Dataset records
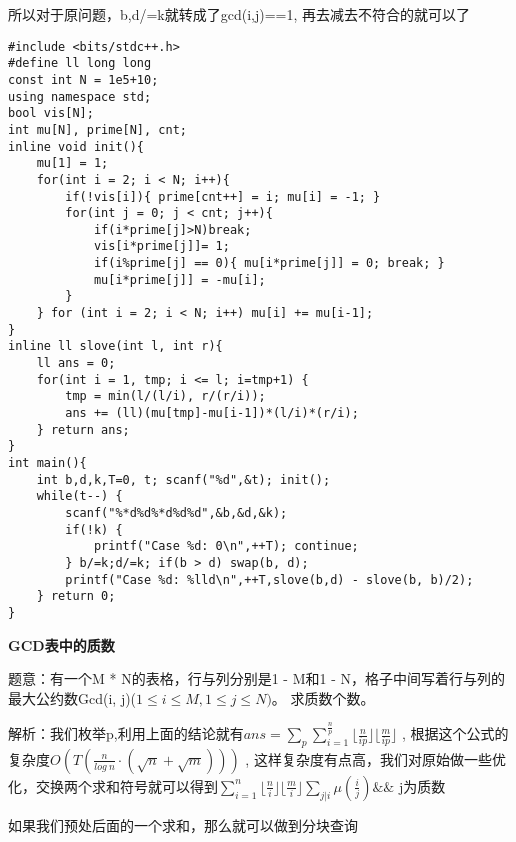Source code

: 所以对于原问题，b,d/=k就转成了gcd(i,j)==1, 再去减去不符合的就可以了

\begin{lstlisting}
#include <bits/stdc++.h>
#define ll long long
const int N = 1e5+10;
using namespace std;
bool vis[N];
int mu[N], prime[N], cnt;
inline void init(){ 
    mu[1] = 1;
    for(int i = 2; i < N; i++){
        if(!vis[i]){ prime[cnt++] = i; mu[i] = -1; }
        for(int j = 0; j < cnt; j++){
            if(i*prime[j]>N)break;
            vis[i*prime[j]]= 1;
            if(i%prime[j] == 0){ mu[i*prime[j]] = 0; break; }
            mu[i*prime[j]] = -mu[i];
        }
    } for (int i = 2; i < N; i++) mu[i] += mu[i-1];
}
inline ll slove(int l, int r){
    ll ans = 0;
    for(int i = 1, tmp; i <= l; i=tmp+1) {
        tmp = min(l/(l/i), r/(r/i));
        ans += (ll)(mu[tmp]-mu[i-1])*(l/i)*(r/i);
    } return ans;
}
int main(){
    int b,d,k,T=0, t; scanf("%d",&t); init();
    while(t--) {
        scanf("%*d%d%*d%d%d",&b,&d,&k);
        if(!k) {
            printf("Case %d: 0\n",++T); continue;
        } b/=k;d/=k; if(b > d) swap(b, d);
        printf("Case %d: %lld\n",++T,slove(b,d) - slove(b, b)/2);
    } return 0;
}
\end{lstlisting}

{\bfseries GCD表中的质数}

题意：有一个M * N的表格，行与列分别是1 - M和1 - N，格子中间写着行与列的最大公约数Gcd(i, j)($1 \le i \le M, 1 \le j \le N)$。  求质数个数。

解析：我们枚举p,利用上面的结论就有$ans = \sum_{p}\sum_{i=1}^{\frac{n}{p}} \lfloor \frac{n}{ip} \rfloor \lfloor \frac{m}{ip} \rfloor$ , 根据这个公式的复杂度$O(T (\frac{n}{log\ n}·(\sqrt{n}+\sqrt{m}) ) )$ , 这样复杂度有点高，我们对原始做一些优化，交换两个求和符号就可以得到$\sum_{i=1}^{n}\lfloor \frac{n}{i} \rfloor \lfloor \frac{m}{i} \rfloor \sum_{j|i}\mu(\frac{i}{j}) \&\& $ j为质数

如果我们预处后面的一个求和，那么就可以做到分块查询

TASK OBJECTIVE:
Give again, word for word, only the lines that run from the top of the data above through the line with "for(int i = 2;". Drop the pictures.

OUTPUT FOR THIS TASK:
Source code

: 所以对于原问题，b,d/=k就转成了gcd(i,j)==1, 再去减去不符合的就可以了

\begin{lstlisting}
#include <bits/stdc++.h>
#define ll long long
const int N = 1e5+10;
using namespace std;
bool vis[N];
int mu[N], prime[N], cnt;
inline void init(){ 
    mu[1] = 1;
    for(int i = 2; i < N; i++){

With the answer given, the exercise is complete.